To use these functions, include the header file cuda_fp16.h in your program.

Functions

__host__ __device__ __half2 __h2div ( const __half2 a, const __half2 b ): Performs half2 vector division in round-to-nearest-even mode.
__host__ __device__ __half2 __habs2 ( const __half2 a ): Calculates the absolute value of both halves of the input half2 number and returns the result.
__host__ __device__ __half2 __hadd2 ( const __half2 a, const __half2 b ): Performs half2 vector addition in round-to-nearest-even mode.
__host__ __device__ __half2 __hadd2_rn ( const __half2 a, const __half2 b ): Performs half2 vector addition in round-to-nearest-even mode.
__host__ __device__ __half2 __hadd2_sat ( const __half2 a, const __half2 b ): Performs half2 vector addition in round-to-nearest-even mode, with saturation to [0.0, 1.0].
__device__ __half2 __hcmadd ( const __half2 a, const __half2 b, const __half2 c ): Performs fast complex multiply-accumulate.
__device__ __half2 __hfma2 ( const __half2 a, const __half2 b, const __half2 c ): Performs half2 vector fused multiply-add in round-to-nearest-even mode.
__device__ __half2 __hfma2_relu ( const __half2 a, const __half2 b, const __half2 c ): Performs half2 vector fused multiply-add in round-to-nearest-even mode with relu saturation.
__device__ __half2 __hfma2_sat ( const __half2 a, const __half2 b, const __half2 c ): Performs half2 vector fused multiply-add in round-to-nearest-even mode, with saturation to [0.0, 1.0].
__host__ __device__ __half2 __hmul2 ( const __half2 a, const __half2 b ): Performs half2 vector multiplication in round-to-nearest-even mode.
__host__ __device__ __half2 __hmul2_rn ( const __half2 a, const __half2 b ): Performs half2 vector multiplication in round-to-nearest-even mode.
__host__ __device__ __half2 __hmul2_sat ( const __half2 a, const __half2 b ): Performs half2 vector multiplication in round-to-nearest-even mode, with saturation to [0.0, 1.0].
__host__ __device__ __half2 __hneg2 ( const __half2 a ): Negates both halves of the input half2 number and returns the result.
__host__ __device__ __half2 __hsub2 ( const __half2 a, const __half2 b ): Performs half2 vector subtraction in round-to-nearest-even mode.
__host__ __device__ __half2 __hsub2_rn ( const __half2 a, const __half2 b ): Performs half2 vector subtraction in round-to-nearest-even mode.
__host__ __device__ __half2 __hsub2_sat ( const __half2 a, const __half2 b ): Performs half2 vector subtraction in round-to-nearest-even mode, with saturation to [0.0, 1.0].
__device__ __half2 atomicAdd ( const __half2* address, const __half2 val ): Vector add val to the value stored at address in global or shared memory, and writes this value back to address.
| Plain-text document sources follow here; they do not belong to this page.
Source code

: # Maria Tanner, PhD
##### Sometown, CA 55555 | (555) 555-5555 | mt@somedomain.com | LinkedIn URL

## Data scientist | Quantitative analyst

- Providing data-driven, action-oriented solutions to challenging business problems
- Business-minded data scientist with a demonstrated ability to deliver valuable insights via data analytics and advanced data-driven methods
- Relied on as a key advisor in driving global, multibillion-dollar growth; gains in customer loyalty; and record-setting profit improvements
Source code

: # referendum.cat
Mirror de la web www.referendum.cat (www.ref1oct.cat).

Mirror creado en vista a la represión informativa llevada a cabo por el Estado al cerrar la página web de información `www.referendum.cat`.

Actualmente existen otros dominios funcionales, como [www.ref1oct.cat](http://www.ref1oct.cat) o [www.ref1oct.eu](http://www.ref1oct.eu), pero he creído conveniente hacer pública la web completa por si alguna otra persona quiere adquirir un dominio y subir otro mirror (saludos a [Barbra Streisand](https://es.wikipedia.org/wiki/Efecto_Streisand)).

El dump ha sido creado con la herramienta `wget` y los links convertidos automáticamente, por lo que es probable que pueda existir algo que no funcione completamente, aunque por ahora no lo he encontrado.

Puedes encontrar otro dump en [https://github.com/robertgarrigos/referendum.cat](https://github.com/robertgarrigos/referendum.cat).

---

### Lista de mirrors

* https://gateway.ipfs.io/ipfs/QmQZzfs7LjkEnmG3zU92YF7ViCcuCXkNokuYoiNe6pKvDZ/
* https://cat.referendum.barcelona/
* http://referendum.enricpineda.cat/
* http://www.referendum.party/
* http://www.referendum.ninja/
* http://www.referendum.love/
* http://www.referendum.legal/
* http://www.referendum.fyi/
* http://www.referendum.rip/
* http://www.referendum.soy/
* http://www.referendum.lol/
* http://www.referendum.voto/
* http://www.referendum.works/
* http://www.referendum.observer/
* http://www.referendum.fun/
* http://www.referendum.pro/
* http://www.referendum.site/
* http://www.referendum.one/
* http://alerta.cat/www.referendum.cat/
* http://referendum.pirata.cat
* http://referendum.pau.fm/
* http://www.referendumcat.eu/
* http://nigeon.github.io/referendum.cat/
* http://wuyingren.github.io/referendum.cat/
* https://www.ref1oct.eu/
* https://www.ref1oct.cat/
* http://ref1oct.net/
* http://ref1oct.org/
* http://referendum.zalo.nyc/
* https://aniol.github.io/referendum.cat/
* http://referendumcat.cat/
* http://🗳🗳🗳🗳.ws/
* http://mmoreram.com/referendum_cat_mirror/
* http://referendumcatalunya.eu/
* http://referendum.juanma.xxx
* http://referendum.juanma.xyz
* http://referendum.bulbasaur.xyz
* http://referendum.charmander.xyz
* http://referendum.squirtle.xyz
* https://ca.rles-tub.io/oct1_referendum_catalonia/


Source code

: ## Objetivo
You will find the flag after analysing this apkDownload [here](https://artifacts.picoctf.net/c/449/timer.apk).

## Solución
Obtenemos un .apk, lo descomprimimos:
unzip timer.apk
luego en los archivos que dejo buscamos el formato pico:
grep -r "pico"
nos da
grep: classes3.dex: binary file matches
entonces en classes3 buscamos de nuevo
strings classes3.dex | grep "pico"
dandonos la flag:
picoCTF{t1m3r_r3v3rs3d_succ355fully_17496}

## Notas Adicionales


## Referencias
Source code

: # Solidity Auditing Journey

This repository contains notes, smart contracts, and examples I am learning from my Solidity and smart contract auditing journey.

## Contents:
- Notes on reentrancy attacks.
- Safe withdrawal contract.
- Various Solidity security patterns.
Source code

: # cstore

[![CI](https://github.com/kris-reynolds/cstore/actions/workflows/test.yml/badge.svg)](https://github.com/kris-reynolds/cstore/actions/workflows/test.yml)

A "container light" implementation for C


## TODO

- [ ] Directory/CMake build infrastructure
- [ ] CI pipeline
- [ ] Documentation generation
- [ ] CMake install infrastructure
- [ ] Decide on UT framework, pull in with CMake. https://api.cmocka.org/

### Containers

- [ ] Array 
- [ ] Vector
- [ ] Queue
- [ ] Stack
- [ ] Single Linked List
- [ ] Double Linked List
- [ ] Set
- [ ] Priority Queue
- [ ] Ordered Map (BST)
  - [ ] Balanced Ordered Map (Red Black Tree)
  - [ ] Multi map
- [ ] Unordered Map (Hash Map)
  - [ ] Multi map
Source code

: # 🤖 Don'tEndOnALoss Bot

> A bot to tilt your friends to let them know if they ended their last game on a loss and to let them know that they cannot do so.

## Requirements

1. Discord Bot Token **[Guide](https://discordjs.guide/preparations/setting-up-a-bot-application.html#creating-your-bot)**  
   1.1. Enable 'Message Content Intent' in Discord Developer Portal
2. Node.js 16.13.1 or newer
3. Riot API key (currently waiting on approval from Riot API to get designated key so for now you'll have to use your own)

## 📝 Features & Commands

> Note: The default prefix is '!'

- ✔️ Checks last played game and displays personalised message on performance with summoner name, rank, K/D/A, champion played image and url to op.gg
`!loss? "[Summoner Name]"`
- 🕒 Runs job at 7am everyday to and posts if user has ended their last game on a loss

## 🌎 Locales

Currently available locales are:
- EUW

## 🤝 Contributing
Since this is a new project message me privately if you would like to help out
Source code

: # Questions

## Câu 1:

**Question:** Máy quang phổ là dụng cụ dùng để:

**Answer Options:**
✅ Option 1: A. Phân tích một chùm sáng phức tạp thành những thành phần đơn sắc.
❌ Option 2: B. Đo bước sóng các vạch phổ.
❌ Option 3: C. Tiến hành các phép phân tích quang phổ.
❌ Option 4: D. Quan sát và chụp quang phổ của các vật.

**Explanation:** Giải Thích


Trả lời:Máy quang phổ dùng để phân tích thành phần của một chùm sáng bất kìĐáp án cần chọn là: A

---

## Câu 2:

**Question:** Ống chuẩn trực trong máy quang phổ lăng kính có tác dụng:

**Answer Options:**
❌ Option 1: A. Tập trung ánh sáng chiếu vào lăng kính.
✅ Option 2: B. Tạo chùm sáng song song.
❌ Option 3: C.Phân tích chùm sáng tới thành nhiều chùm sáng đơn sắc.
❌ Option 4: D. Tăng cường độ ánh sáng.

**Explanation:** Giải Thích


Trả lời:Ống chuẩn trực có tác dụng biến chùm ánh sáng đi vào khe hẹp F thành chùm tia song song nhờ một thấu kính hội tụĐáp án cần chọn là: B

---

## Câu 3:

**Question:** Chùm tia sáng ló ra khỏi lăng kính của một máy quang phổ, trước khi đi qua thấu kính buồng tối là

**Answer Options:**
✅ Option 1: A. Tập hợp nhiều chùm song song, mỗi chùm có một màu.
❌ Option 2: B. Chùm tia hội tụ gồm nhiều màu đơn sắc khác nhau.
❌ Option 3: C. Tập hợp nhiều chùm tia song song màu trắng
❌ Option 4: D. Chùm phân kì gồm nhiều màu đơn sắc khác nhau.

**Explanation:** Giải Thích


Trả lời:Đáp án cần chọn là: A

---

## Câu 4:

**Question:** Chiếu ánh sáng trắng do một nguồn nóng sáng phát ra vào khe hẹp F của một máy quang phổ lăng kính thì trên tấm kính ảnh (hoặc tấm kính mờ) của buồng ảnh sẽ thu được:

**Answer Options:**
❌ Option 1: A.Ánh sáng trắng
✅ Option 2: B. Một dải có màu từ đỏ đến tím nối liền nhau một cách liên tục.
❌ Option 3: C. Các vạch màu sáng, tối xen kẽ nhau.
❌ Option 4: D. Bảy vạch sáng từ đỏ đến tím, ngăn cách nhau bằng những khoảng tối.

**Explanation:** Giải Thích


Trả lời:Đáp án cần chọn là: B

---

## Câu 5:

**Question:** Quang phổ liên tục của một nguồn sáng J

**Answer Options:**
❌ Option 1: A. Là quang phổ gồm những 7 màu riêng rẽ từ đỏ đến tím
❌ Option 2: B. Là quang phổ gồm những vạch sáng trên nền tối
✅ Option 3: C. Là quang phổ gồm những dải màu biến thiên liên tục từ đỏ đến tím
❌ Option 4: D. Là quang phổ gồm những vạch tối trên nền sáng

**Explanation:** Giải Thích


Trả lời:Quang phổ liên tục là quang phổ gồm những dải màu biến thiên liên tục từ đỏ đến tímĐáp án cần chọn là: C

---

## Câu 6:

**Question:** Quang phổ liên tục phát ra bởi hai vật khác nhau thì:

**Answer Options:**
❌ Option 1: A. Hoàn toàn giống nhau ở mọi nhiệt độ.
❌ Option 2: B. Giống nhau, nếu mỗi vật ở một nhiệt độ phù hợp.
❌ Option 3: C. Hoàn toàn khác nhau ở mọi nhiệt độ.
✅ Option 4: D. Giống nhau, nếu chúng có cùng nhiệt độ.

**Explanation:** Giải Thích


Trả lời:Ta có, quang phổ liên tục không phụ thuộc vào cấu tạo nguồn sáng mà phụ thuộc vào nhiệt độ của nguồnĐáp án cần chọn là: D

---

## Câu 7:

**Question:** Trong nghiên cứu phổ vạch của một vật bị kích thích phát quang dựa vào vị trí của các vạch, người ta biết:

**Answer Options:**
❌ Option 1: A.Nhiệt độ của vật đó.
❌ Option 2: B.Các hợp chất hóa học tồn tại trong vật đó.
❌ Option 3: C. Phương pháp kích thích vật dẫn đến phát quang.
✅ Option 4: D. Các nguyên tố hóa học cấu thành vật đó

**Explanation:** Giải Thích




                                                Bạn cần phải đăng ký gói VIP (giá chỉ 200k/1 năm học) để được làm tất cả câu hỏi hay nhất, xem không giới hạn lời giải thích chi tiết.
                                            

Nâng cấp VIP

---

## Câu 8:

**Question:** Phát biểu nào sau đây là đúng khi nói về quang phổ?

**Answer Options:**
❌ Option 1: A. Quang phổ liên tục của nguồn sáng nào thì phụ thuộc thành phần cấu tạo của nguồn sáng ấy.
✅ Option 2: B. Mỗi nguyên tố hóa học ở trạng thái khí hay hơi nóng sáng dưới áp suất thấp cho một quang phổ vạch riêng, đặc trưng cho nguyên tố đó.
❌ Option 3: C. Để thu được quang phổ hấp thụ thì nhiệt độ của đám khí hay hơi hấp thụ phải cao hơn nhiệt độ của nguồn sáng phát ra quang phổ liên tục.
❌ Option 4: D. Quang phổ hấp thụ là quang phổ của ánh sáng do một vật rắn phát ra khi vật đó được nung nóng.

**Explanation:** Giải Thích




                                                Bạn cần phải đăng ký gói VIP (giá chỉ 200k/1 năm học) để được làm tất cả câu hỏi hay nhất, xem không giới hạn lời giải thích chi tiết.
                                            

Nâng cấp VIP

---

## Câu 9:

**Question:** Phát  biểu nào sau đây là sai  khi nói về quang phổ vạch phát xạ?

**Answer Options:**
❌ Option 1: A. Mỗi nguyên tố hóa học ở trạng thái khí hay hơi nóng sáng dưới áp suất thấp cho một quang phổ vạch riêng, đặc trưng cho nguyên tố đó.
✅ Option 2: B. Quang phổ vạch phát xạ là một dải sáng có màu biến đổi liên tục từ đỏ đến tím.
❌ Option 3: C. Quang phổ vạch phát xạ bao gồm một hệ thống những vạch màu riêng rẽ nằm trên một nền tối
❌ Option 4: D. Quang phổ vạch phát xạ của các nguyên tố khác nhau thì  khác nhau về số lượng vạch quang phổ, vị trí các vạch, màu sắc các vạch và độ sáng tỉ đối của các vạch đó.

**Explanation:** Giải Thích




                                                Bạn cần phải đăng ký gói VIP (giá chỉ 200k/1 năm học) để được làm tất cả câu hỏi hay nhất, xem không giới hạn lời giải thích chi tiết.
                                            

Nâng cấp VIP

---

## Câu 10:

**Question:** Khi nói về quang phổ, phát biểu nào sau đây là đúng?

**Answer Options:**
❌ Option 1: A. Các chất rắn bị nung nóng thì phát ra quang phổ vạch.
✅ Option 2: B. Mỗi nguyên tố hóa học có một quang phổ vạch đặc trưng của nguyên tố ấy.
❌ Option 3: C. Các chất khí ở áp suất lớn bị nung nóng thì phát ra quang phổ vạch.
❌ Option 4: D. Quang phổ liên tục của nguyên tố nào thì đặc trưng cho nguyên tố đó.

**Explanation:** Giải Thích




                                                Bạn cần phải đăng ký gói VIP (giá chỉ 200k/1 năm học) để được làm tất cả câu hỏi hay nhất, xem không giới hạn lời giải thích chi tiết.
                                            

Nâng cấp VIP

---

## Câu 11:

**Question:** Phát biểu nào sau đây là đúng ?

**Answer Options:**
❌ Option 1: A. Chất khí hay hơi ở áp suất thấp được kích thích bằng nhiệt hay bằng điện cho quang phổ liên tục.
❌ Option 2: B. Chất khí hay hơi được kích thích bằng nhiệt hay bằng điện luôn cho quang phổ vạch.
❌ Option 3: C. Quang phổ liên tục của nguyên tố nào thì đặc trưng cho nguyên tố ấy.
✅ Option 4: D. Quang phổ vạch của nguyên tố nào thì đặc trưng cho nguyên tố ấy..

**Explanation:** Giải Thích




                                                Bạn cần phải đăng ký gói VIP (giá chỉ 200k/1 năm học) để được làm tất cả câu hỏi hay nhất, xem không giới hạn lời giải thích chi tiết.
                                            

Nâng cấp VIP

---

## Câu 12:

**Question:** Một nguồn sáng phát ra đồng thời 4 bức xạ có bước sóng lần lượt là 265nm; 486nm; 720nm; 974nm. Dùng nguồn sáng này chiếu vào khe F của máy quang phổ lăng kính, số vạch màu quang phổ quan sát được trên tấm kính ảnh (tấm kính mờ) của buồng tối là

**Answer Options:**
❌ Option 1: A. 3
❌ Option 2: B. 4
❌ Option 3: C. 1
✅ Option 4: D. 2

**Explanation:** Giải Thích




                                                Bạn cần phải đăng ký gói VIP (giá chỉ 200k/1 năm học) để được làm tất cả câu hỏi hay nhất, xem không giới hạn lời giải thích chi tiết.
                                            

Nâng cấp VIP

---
The atomicity of the add operation is guaranteed separately for each of the two __half elements; the entire __half2 is not guaranteed to be atomic as a single 32-bit access.
__host__ __device__ __half2 operator* ( const __half2& lh, const __half2& rh )
__host__ __device__ __half2& operator*= ( __half2& lh, const __half2& rh )
__host__ __device__ __half2 operator+ ( const __half2& h )
__host__ __device__ __half2 operator+ ( const __half2& lh, const __half2& rh )
__host__ __device__ __half2 operator++ ( __half2& h, const int ignored )
__host__ __device__ __half2& operator++ ( __half2& h )
__host__ __device__ __half2& operator+= ( __half2& lh, const __half2& rh )
__host__ __device__ __half2 operator- ( const __half2& h )
__host__ __device__ __half2 operator- ( const __half2& lh, const __half2& rh )
__host__ __device__ __half2 operator-- ( __half2& h, const int ignored )
__host__ __device__ __half2& operator-- ( __half2& h )
__host__ __device__ __half2& operator-= ( __half2& lh, const __half2& rh )
__host__ __device__ __half2 operator/ ( const __half2& lh, const __half2& rh )
__host__ __device__ __half2& operator/= ( __half2& lh, const __half2& rh )

Functions

__host__ __device__ __half2 __h2div ( const __half2 a, const __half2 b )

Performs half2 vector division in round-to-nearest-even mode.

Description

Divides half2 input vector a by input vector b in round-to-nearest-even mode.

__host__ __device__ __half2 __habs2 ( const __half2 a )

Calculates the absolute value of both halves of the input half2 number and returns the result.

Parameters

a: - half2. Is only being read.

Returns

half2

Returns a with the absolute value of both halves.

Description

Calculates the absolute value of both halves of the input half2 number and returns the result.

__host__ __device__ __half2 __hadd2 ( const __half2 a, const __half2 b )

Performs half2 vector addition in round-to-nearest-even mode.

Description

Performs half2 vector add of inputs a and b, in round-to-nearest-even mode.

__host__ __device__ __half2 __hadd2_rn ( const __half2 a, const __half2 b )

Performs half2 vector addition in round-to-nearest-even mode.

Description

Performs half2 vector add of inputs a and b, in round-to-nearest-even mode. Prevents floating-point contractions of mul+add into fma.

__host__ __device__ __half2 __hadd2_sat ( const __half2 a, const __half2 b )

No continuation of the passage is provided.